Kupka Frantisek (1871-1957). Etats-Unis, New-York (NY), The Solomon R. Guggenheim Museum.

À Paris, il y a beaucoup d’expositions en ce moment : Corot, Tintoret, Fautrier, L’avant-garde russe, et j’en oublie…

 

Kupka passe avant ! Kupka, Kupka, Kupka ! Précipitez-vous voir cette exposition au Grand Palais avant qu’il n’y ait la queue, même si je doute qu’il y ait un jour la queue (1).

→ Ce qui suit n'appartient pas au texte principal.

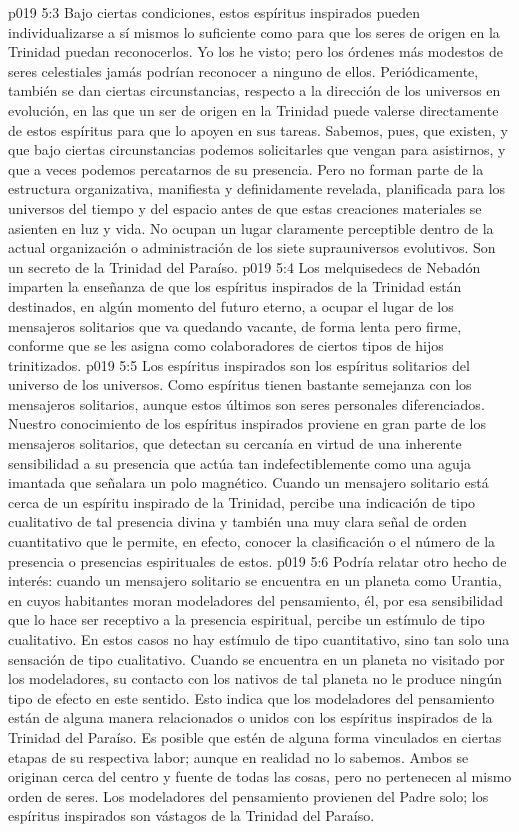 \vs p019 5:3 Bajo ciertas condiciones, estos espíritus inspirados pueden individualizarse a sí mismos lo suficiente como para que los seres de origen en la Trinidad puedan reconocerlos. Yo los he visto; pero los órdenes más modestos de seres celestiales jamás podrían reconocer a ninguno de ellos. Periódicamente, también se dan ciertas circunstancias, respecto a la dirección de los universos en evolución, en las que un ser de origen en la Trinidad puede valerse directamente de estos espíritus para que lo apoyen en sus tareas. Sabemos, pues, que existen, y que bajo ciertas circunstancias podemos solicitarles que vengan para asistirnos, y que a veces podemos percatarnos de su presencia. Pero no forman parte de la estructura organizativa, manifiesta y definidamente revelada, planificada para los universos del tiempo y del espacio antes de que estas creaciones materiales se asienten en luz y vida. No ocupan un lugar claramente perceptible dentro de la actual organización o administración de los siete suprauniversos evolutivos. Son un secreto de la Trinidad del Paraíso.
\vs p019 5:4 Los melquisedecs de Nebadón imparten la enseñanza de que los espíritus inspirados de la Trinidad están destinados, en algún momento del futuro eterno, a ocupar el lugar de los mensajeros solitarios que va quedando vacante, de forma lenta pero firme, conforme que se les asigna como colaboradores de ciertos tipos de hijos trinitizados.
\vs p019 5:5 \pc Los espíritus inspirados son los espíritus solitarios del universo de los universos. Como espíritus tienen bastante semejanza con los mensajeros solitarios, aunque estos últimos son seres personales diferenciados. Nuestro conocimiento de los espíritus inspirados proviene en gran parte de los mensajeros solitarios, que detectan su cercanía en virtud de una inherente sensibilidad a su presencia que actúa tan indefectiblemente como una aguja imantada que señalara un polo magnético. Cuando un mensajero solitario está cerca de un espíritu inspirado de la Trinidad, percibe una indicación de tipo cualitativo de tal presencia divina y también una muy clara señal de orden cuantitativo que le permite, en efecto, conocer la clasificación o el número de la presencia o presencias espirituales de estos.
\vs p019 5:6 Podría relatar otro hecho de interés: cuando un mensajero solitario se encuentra en un planeta como Urantia, en cuyos habitantes moran modeladores del pensamiento, él, por esa sensibilidad que lo hace ser receptivo a la presencia espiritual, percibe un estímulo de tipo cualitativo. En estos casos no hay estímulo de tipo cuantitativo, sino tan solo una sensación de tipo cualitativo. Cuando se encuentra en un planeta no visitado por los modeladores, su contacto con los nativos de tal planeta no le produce ningún tipo de efecto en este sentido. Esto indica que los modeladores del pensamiento están de alguna manera relacionados o unidos con los espíritus inspirados de la Trinidad del Paraíso. Es posible que estén de alguna forma vinculados en ciertas etapas de su respectiva labor; aunque en realidad no lo sabemos. Ambos se originan cerca del centro y fuente de todas las cosas, pero no pertenecen al mismo orden de seres. Los modeladores del pensamiento provienen del Padre solo; los espíritus inspirados son vástagos de la Trinidad del Paraíso.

Kupka est un immense peintre, un géant de la peinture, tout cela est en dessous de la réalité, mais il n’est pas (encore) un monstre sacré (2) comme Picasso, Monet ou Dali…

 

Frantizek Kupka (1871-1957), peintre tchèque, l’un des pionniers méconnus de l’abstraction, n’avait pas envie d’être considéré comme une peintre abstrait, même s’il écrivait :   « Je peins, oui, mais seulement des conceptions, des synthèses, des accords. »

 

C’est cela, qui est incroyable, malgré une telle déclaration, sa peinture est sensuelle, spectaculaire, variée, inventive, festive, jouissive…

 

Dans les premières salles du Grand Palais, on découvre qu’il a beaucoup dessiné pour l’Assiette au Beurre ; sorte de Hara-Kiri du XIXe siècle même si Cavana refuse l’héritage…

 

Soudain ce Grand nu, plans par couleur ! Vision de rêve ! Pas étonnant que dans une salle précédente, on ait vu le portrait de Baudelaire d’un jaune aveuglant (3).

 

Viennent les grands formats abstraits colorés : des cercles partent d’un point et s’enfoncent dans la toile ; des courbes gigantesques nous embarquent dans l’espace…

 

Puis les courbes le cèdent aux verticales, avec cette vision de hall d’hôtel au plafond très haut d’où pendent des lustres très longs ; des visions de cathédrales, où des vitraux apparaissent, rentrant les uns dans les autres (4).

 

Enfin il représente des machines qu’il compare à des cathédrales : « Dans une machine, une presse rotative par exemple, il y a les mêmes éléments que dans une cathédrale gothique, les verticales, horizontales et les cercles y dominent dans les deux, c’est l’ordonnance qui n’est pas la même. » La comparaison est celle d’un ingénieur qui considère l’aspect de ce qu’il voit avant sa fonction.

 

Reliant les deux niveaux de l’exposition, un escalier en spirale à des parois en plexiglas qui reflètent les marches ; on a l’impression d’être dans une peinture de Kupka…

 

Dehors la vision de cette femme nue allongée sur le canapé enivre encore (5) ; Kupka est un poète comme L’Albatros de Baudelaire ; ces ailes de géant l’empêchent de la rejoindre. C’est peut-être pour cela que de telles peintures existent ; pour se consoler.

 

(1) Précipitez-vous pour voir des merveilles de peintures non pas pour éviter la queue mais pour hâter votre voyage dans cet ailleurs où tout est si bath.

 

(2) Si sa peinture est vue et appréciée par une foule de gens, tout va changer, la poésie va descendre dans la rue, prendre le métro ; la grande roue de la Concorde va avoir beaucoup de succès ; elle offre un vertige comparable aux grandes toiles de Kupka : essayez, vous verrez…

 

(3) Imaginons le compagnon de la femme nue ainsi.

 

(4) Les espaces picturaux de Kupka ne renvoient à rien de réel ; voilà pourquoi c’est un peintre sublime.

 

(5) Vous je ne sais pas, moi…

Les commentaires sont fermés.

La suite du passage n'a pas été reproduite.